• PROBLEM DESCRIPTION
Reproduce all the entries exactly.

Start of Block

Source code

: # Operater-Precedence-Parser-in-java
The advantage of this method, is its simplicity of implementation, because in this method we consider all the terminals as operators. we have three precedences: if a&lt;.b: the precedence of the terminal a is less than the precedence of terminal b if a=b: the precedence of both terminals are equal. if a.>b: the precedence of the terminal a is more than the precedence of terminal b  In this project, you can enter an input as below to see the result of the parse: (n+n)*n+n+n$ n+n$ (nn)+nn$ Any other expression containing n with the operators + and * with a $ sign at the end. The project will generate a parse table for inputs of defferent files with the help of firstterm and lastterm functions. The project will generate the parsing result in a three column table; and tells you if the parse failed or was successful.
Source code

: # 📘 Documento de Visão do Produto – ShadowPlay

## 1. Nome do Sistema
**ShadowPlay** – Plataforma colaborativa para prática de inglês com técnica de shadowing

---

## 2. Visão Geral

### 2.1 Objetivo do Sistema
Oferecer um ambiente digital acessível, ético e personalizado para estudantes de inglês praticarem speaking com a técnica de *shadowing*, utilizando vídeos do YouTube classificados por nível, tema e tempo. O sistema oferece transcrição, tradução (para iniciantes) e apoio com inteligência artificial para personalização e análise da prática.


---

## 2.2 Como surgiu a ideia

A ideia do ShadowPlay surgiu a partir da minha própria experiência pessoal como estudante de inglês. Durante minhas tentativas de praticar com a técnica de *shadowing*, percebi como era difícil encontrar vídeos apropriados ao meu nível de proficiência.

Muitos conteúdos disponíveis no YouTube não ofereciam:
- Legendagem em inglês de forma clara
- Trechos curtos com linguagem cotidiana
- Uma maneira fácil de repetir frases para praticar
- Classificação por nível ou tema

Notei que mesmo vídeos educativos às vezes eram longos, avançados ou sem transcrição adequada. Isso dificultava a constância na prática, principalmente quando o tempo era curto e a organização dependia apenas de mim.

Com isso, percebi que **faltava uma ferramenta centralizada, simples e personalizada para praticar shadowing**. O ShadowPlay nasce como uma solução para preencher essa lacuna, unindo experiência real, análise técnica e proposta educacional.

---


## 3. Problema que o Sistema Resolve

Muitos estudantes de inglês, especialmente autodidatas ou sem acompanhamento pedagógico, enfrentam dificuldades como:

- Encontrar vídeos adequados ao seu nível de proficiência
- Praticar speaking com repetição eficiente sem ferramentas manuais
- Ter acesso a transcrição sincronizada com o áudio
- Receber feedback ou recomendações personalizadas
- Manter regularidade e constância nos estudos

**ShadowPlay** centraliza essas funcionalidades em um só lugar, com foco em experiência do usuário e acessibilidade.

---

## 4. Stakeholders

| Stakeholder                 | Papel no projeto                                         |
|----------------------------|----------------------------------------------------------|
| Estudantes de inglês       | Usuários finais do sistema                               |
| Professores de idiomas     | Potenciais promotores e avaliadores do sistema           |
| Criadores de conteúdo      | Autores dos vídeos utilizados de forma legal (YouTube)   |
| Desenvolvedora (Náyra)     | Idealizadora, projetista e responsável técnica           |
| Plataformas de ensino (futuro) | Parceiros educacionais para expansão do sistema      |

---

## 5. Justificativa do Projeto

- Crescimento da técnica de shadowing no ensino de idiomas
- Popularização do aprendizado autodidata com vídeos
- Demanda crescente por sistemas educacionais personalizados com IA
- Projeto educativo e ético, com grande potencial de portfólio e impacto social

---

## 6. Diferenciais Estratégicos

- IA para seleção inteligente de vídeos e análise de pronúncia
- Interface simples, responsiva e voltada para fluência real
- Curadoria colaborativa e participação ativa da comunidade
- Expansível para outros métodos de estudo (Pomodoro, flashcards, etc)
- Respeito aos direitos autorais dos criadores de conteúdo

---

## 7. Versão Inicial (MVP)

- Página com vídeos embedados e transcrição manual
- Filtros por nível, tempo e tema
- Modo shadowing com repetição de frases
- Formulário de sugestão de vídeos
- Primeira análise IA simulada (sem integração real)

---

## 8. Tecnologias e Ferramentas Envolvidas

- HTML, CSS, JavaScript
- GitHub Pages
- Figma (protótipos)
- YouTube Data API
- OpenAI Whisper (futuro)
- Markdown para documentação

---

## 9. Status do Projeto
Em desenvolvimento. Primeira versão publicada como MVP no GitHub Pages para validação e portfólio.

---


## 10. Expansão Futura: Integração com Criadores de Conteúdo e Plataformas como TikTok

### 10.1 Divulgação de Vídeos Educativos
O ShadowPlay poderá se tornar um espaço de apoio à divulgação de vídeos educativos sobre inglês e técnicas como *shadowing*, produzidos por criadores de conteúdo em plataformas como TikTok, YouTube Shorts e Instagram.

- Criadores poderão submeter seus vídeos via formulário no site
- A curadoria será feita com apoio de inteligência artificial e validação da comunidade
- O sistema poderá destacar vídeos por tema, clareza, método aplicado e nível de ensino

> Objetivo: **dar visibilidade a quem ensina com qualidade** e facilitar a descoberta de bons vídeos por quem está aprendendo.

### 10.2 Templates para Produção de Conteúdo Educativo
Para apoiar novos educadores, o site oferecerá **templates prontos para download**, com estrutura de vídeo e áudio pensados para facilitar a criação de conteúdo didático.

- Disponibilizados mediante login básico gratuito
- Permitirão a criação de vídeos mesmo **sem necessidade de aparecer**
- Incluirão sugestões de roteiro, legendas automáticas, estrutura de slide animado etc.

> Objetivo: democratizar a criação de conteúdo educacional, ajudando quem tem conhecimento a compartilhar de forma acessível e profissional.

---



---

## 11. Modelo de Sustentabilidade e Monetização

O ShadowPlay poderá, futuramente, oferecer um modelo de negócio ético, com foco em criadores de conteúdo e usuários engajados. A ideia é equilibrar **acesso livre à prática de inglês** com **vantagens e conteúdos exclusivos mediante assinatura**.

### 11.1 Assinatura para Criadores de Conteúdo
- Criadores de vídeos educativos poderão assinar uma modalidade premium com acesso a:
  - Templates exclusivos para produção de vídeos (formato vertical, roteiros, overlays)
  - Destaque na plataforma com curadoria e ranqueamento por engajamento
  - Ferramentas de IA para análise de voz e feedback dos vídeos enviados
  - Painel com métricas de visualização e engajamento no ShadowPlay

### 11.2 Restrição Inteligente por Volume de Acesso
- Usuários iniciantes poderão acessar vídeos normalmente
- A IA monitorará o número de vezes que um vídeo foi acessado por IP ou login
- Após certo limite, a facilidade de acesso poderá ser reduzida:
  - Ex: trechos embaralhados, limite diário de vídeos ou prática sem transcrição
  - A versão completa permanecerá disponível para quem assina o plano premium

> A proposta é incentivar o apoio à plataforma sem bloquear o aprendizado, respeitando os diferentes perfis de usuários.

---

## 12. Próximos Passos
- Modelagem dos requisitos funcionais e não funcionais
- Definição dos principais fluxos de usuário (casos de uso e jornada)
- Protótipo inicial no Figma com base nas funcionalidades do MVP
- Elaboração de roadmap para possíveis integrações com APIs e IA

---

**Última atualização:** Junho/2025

End of Block

• SOLUTION
Source code

: # Operater-Precedence-Parser-in-java
The advantage of this method, is its simplicity of implementation, because in this method we consider all the terminals as operators. we have three precedences: if a&lt;.b: the precedence of the terminal a is less than the precedence of terminal b if a=b: the precedence of both terminals are equal. if a.>b: the precedence of the terminal a is more than the precedence of terminal b  In this project, you can enter an input as below to see the result of the parse: (n+n)*n+n+n$ n+n$ (nn)+nn$ Any other expression containing n with the operators + and * with a $ sign at the end. The project will generate a parse table for inputs of defferent files with the help of firstterm and lastterm functions. The project will generate the parsing result in a three column table; and tells you if the parse failed or was successful.
Source code

: # 📘 Documento de Visão do Produto – ShadowPlay

## 1. Nome do Sistema
**ShadowPlay** – Plataforma colaborativa para prática de inglês com técnica de shadowing

---

## 2. Visão Geral

### 2.1 Objetivo do Sistema
Oferecer um ambiente digital acessível, ético e personalizado para estudantes de inglês praticarem speaking com a técnica de *shadowing*, utilizando vídeos do YouTube classificados por nível, tema e tempo. O sistema oferece transcrição, tradução (para iniciantes) e apoio com inteligência artificial para personalização e análise da prática.


---

## 2.2 Como surgiu a ideia

A ideia do ShadowPlay surgiu a partir da minha própria experiência pessoal como estudante de inglês. Durante minhas tentativas de praticar com a técnica de *shadowing*, percebi como era difícil encontrar vídeos apropriados ao meu nível de proficiência.

Muitos conteúdos disponíveis no YouTube não ofereciam:
- Legendagem em inglês de forma clara
- Trechos curtos com linguagem cotidiana
- Uma maneira fácil de repetir frases para praticar
- Classificação por nível ou tema

Notei que mesmo vídeos educativos às vezes eram longos, avançados ou sem transcrição adequada. Isso dificultava a constância na prática, principalmente quando o tempo era curto e a organização dependia apenas de mim.

Com isso, percebi que **faltava uma ferramenta centralizada, simples e personalizada para praticar shadowing**. O ShadowPlay nasce como uma solução para preencher essa lacuna, unindo experiência real, análise técnica e proposta educacional.

---


## 3. Problema que o Sistema Resolve

Muitos estudantes de inglês, especialmente autodidatas ou sem acompanhamento pedagógico, enfrentam dificuldades como:

- Encontrar vídeos adequados ao seu nível de proficiência
- Praticar speaking com repetição eficiente sem ferramentas manuais
- Ter acesso a transcrição sincronizada com o áudio
- Receber feedback ou recomendações personalizadas
- Manter regularidade e constância nos estudos

**ShadowPlay** centraliza essas funcionalidades em um só lugar, com foco em experiência do usuário e acessibilidade.

---

## 4. Stakeholders

| Stakeholder                 | Papel no projeto                                         |
|----------------------------|----------------------------------------------------------|
| Estudantes de inglês       | Usuários finais do sistema                               |
| Professores de idiomas     | Potenciais promotores e avaliadores do sistema           |
| Criadores de conteúdo      | Autores dos vídeos utilizados de forma legal (YouTube)   |
| Desenvolvedora (Náyra)     | Idealizadora, projetista e responsável técnica           |
| Plataformas de ensino (futuro) | Parceiros educacionais para expansão do sistema      |

---

## 5. Justificativa do Projeto

- Crescimento da técnica de shadowing no ensino de idiomas
- Popularização do aprendizado autodidata com vídeos
- Demanda crescente por sistemas educacionais personalizados com IA
- Projeto educativo e ético, com grande potencial de portfólio e impacto social

---

## 6. Diferenciais Estratégicos

- IA para seleção inteligente de vídeos e análise de pronúncia
- Interface simples, responsiva e voltada para fluência real
- Curadoria colaborativa e participação ativa da comunidade
- Expansível para outros métodos de estudo (Pomodoro, flashcards, etc)
- Respeito aos direitos autorais dos criadores de conteúdo

---

## 7. Versão Inicial (MVP)

- Página com vídeos embedados e transcrição manual
- Filtros por nível, tempo e tema
- Modo shadowing com repetição de frases
- Formulário de sugestão de vídeos
- Primeira análise IA simulada (sem integração real)

---

## 8. Tecnologias e Ferramentas Envolvidas

- HTML, CSS, JavaScript
- GitHub Pages
- Figma (protótipos)
- YouTube Data API
- OpenAI Whisper (futuro)
- Markdown para documentação

---

## 9. Status do Projeto
Em desenvolvimento. Primeira versão publicada como MVP no GitHub Pages para validação e portfólio.

---


## 10. Expansão Futura: Integração com Criadores de Conteúdo e Plataformas como TikTok

### 10.1 Divulgação de Vídeos Educativos
O ShadowPlay poderá se tornar um espaço de apoio à divulgação de vídeos educativos sobre inglês e técnicas como *shadowing*, produzidos por criadores de conteúdo em plataformas como TikTok, YouTube Shorts e Instagram.

- Criadores poderão submeter seus vídeos via formulário no site
- A curadoria será feita com apoio de inteligência artificial e validação da comunidade
- O sistema poderá destacar vídeos por tema, clareza, método aplicado e nível de ensino

> Objetivo: **dar visibilidade a quem ensina com qualidade** e facilitar a descoberta de bons vídeos por quem está aprendendo.

### 10.2 Templates para Produção de Conteúdo Educativo
Para apoiar novos educadores, o site oferecerá **templates prontos para download**, com estrutura de vídeo e áudio pensados para facilitar a criação de conteúdo didático.

- Disponibilizados mediante login básico gratuito
- Permitirão a criação de vídeos mesmo **sem necessidade de aparecer**
- Incluirão sugestões de roteiro, legendas automáticas, estrutura de slide animado etc.

> Objetivo: democratizar a criação de conteúdo educacional, ajudando quem tem conhecimento a compartilhar de forma acessível e profissional.

---



---

## 11. Modelo de Sustentabilidade e Monetização

O ShadowPlay poderá, futuramente, oferecer um modelo de negócio ético, com foco em criadores de conteúdo e usuários engajados. A ideia é equilibrar **acesso livre à prática de inglês** com **vantagens e conteúdos exclusivos mediante assinatura**.

### 11.1 Assinatura para Criadores de Conteúdo
- Criadores de vídeos educativos poderão assinar uma modalidade premium com acesso a:
  - Templates exclusivos para produção de vídeos (formato vertical, roteiros, overlays)
  - Destaque na plataforma com curadoria e ranqueamento por engajamento
  - Ferramentas de IA para análise de voz e feedback dos vídeos enviados
  - Painel com métricas de visualização e engajamento no ShadowPlay

### 11.2 Restrição Inteligente por Volume de Acesso
- Usuários iniciantes poderão acessar vídeos normalmente
- A IA monitorará o número de vezes que um vídeo foi acessado por IP ou login
- Após certo limite, a facilidade de acesso poderá ser reduzida:
  - Ex: trechos embaralhados, limite diário de vídeos ou prática sem transcrição
  - A versão completa permanecerá disponível para quem assina o plano premium

> A proposta é incentivar o apoio à plataforma sem bloquear o aprendizado, respeitando os diferentes perfis de usuários.

---

## 12. Próximos Passos
- Modelagem dos requisitos funcionais e não funcionais
- Definição dos principais fluxos de usuário (casos de uso e jornada)
- Protótipo inicial no Figma com base nas funcionalidades do MVP
- Elaboração de roadmap para possíveis integrações com APIs e IA

---

**Última atualização:** Junho/2025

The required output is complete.